The individuals most closely associated with this new way of thinking were connected loosely through a group known as The Transcendental Club, which met in the Boston home of George Ripley. Their chief publication was a periodical called The Dial, edited by Margaret Fuller, a political radical and feminist whose book Women in the Nineteenth Century was among the most famous of its time. The club had many extraordinary thinkers, but accorded the leadership position to Ralph Waldo Emerson.
Emerson was a Harvard-educated essayist and lecturer and is recognized as our first truly "American" thinker. In his most famous essay, "The American Scholar," he urged Americans to stop looking to Europe for inspiration and imitation and be themselves. He believed that people were naturally good and that everyone's potential was limitless. He inspired his colleagues to look into themselves, into nature, into art, and through work for answers to life's most perplexing questions. His intellectual contributions to the philosophy of transcendentalism inspired a uniquely American idealism and spirit of reform.
The theory of books is noble. The scholar of the first age received into him the world around; brooded thereon; gave it the new arrangement of his own mind, and uttered it again.

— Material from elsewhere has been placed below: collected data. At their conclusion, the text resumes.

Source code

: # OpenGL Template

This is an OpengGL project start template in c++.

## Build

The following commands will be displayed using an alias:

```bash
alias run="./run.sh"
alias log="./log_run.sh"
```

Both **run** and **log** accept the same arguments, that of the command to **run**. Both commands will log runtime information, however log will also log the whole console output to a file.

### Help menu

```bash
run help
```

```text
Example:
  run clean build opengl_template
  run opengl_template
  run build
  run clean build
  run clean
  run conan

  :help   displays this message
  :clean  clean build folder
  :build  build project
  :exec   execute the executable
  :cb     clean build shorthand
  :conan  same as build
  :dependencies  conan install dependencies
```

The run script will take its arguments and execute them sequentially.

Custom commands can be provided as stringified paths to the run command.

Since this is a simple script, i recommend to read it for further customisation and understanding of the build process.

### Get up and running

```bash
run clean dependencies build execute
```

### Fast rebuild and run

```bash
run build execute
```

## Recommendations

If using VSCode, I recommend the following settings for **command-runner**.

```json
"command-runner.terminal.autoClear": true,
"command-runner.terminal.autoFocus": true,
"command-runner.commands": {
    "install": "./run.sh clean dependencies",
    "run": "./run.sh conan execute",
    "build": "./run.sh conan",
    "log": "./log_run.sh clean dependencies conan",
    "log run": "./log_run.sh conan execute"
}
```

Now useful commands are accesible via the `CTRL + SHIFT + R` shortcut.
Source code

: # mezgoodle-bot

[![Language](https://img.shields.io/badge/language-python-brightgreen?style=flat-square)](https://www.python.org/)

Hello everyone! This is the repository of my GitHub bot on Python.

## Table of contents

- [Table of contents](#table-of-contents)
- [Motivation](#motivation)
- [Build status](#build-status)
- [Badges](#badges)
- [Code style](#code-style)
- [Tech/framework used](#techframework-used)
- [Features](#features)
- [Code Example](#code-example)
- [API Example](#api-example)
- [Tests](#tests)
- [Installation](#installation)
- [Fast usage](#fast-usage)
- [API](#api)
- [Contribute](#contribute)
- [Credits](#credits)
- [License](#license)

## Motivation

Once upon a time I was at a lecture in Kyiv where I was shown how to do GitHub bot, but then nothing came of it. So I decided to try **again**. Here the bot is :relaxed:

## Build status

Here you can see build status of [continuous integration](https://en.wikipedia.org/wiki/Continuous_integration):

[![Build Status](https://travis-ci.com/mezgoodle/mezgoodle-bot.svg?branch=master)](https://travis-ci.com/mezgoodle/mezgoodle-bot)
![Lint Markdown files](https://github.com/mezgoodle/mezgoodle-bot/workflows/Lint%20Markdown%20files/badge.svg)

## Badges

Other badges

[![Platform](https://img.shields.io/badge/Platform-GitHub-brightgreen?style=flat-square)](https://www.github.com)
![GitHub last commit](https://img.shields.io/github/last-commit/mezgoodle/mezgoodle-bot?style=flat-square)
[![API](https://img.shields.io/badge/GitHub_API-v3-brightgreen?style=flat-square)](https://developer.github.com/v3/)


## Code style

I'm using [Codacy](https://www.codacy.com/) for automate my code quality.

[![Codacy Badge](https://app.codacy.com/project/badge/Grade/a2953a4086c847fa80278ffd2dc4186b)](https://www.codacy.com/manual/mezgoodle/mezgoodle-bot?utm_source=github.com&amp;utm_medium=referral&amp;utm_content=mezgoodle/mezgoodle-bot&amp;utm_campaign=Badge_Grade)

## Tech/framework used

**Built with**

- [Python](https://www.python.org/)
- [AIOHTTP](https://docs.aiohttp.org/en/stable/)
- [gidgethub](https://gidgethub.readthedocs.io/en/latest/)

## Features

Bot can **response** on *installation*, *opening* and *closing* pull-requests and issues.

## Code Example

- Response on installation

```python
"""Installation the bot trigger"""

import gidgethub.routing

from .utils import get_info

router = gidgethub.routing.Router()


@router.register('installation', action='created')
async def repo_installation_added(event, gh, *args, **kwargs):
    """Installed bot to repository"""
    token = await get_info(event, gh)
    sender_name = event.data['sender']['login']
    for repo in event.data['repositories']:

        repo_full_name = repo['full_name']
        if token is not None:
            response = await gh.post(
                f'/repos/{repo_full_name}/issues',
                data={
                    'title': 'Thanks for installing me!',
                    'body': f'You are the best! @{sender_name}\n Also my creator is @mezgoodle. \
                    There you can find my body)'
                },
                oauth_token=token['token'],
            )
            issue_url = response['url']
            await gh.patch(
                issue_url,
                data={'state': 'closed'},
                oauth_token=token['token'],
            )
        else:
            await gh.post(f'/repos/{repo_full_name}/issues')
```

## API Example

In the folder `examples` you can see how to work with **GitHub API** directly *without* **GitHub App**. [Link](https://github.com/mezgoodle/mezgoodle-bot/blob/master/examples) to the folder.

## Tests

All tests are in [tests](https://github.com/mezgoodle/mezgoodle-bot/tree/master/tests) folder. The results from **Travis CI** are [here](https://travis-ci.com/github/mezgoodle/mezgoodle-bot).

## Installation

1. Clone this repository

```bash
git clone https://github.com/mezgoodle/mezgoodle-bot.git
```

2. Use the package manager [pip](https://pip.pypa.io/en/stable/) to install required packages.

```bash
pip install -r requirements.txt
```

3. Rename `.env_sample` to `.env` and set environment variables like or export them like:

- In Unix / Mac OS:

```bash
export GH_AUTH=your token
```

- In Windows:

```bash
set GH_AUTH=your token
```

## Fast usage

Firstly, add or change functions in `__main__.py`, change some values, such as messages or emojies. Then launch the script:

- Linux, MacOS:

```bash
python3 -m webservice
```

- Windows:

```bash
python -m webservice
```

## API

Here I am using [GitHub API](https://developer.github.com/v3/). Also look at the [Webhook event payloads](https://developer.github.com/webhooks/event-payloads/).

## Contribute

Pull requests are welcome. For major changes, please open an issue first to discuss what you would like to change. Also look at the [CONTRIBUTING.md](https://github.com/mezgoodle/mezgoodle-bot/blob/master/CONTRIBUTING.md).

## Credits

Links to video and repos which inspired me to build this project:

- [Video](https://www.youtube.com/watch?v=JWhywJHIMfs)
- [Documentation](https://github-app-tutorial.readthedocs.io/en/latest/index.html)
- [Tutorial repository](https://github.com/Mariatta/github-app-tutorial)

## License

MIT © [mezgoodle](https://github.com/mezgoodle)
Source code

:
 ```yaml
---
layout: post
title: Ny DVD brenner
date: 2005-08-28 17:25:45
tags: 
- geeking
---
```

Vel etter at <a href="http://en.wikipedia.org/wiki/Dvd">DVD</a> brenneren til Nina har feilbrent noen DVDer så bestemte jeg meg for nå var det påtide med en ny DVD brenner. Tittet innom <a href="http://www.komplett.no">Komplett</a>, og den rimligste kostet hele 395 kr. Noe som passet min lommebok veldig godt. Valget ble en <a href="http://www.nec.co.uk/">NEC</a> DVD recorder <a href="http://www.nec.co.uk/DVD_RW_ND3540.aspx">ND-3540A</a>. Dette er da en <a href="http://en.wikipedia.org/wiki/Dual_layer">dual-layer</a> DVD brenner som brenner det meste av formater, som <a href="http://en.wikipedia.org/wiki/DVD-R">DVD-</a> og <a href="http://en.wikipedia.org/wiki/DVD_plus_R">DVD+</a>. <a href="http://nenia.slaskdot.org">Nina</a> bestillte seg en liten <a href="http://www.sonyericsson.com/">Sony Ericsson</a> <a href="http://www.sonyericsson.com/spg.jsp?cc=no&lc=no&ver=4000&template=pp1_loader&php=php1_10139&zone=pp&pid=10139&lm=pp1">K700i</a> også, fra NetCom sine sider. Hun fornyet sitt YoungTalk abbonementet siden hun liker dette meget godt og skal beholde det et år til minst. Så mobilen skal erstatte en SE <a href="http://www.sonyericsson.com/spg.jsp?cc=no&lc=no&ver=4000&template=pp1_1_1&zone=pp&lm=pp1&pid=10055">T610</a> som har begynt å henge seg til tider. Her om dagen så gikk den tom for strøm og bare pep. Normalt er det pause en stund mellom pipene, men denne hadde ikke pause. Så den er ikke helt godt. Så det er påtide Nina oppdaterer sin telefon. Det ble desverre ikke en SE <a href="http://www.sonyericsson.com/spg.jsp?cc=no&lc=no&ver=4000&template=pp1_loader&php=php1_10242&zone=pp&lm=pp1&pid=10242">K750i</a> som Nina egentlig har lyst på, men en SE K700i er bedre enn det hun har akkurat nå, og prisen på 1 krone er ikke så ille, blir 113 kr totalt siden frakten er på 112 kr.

-Excerpt from The American Scholar, Ralph Waldo Emerson
The Transcendental Club was associated with colorful members between 1836 and 1860. Among these were literary figures Nathaniel Hawthorne, Henry Wadsworth Longfellow, and Walt Whitman. But the most interesting character by far was Henry David Thoreau, who tried to put transcendentalism into practice. A great admirer of Emerson, Thoreau nevertheless was his own man — described variously as strange, gentle, fanatic, selfish, a dreamer, a stubborn individualist. For two years Thoreau carried out the most famous experiment in self-reliance when he went to Walden Pond, built a hut, and tried to live self-sufficiently without the trappings or interference of society. Later, when he wrote about the simplicity and unity of all things in nature, his faith in humanity, and his sturdy individualism, Thoreau reminded everyone that life is wasted pursuing wealth and following social customs. Nature can show that "all good things are wild and free."
"I went to the woods because I wished to live deliberately, to front only the essential facts of life, and see if I could not learn what it had to teach, and not, when I came to die, discover that I had not lived. I did not wish to live what was not life, living is so dear; nor did I wish to practice resignation, unless it was quite necessary. I wanted to live deep and suck out all the marrow of life, to live so sturdily and Spartan-like as to put to rout all that was not life, to cut a broad swath and shave close, to drive life into a corner, and reduce it to its lowest terms, and, if it proved to be mean, why then to get the whole and genuine meanness of it, and publish its meanness to the world; or if it were sublime, to know it by experience, and be able to give a true account of it in my next excursion. For most men, it appears to me, are in a strange uncertainty about it, whether it is of the devil or of God, and have somewhat hastily concluded that it is the chief end of man here to "glorify God and enjoy him forever."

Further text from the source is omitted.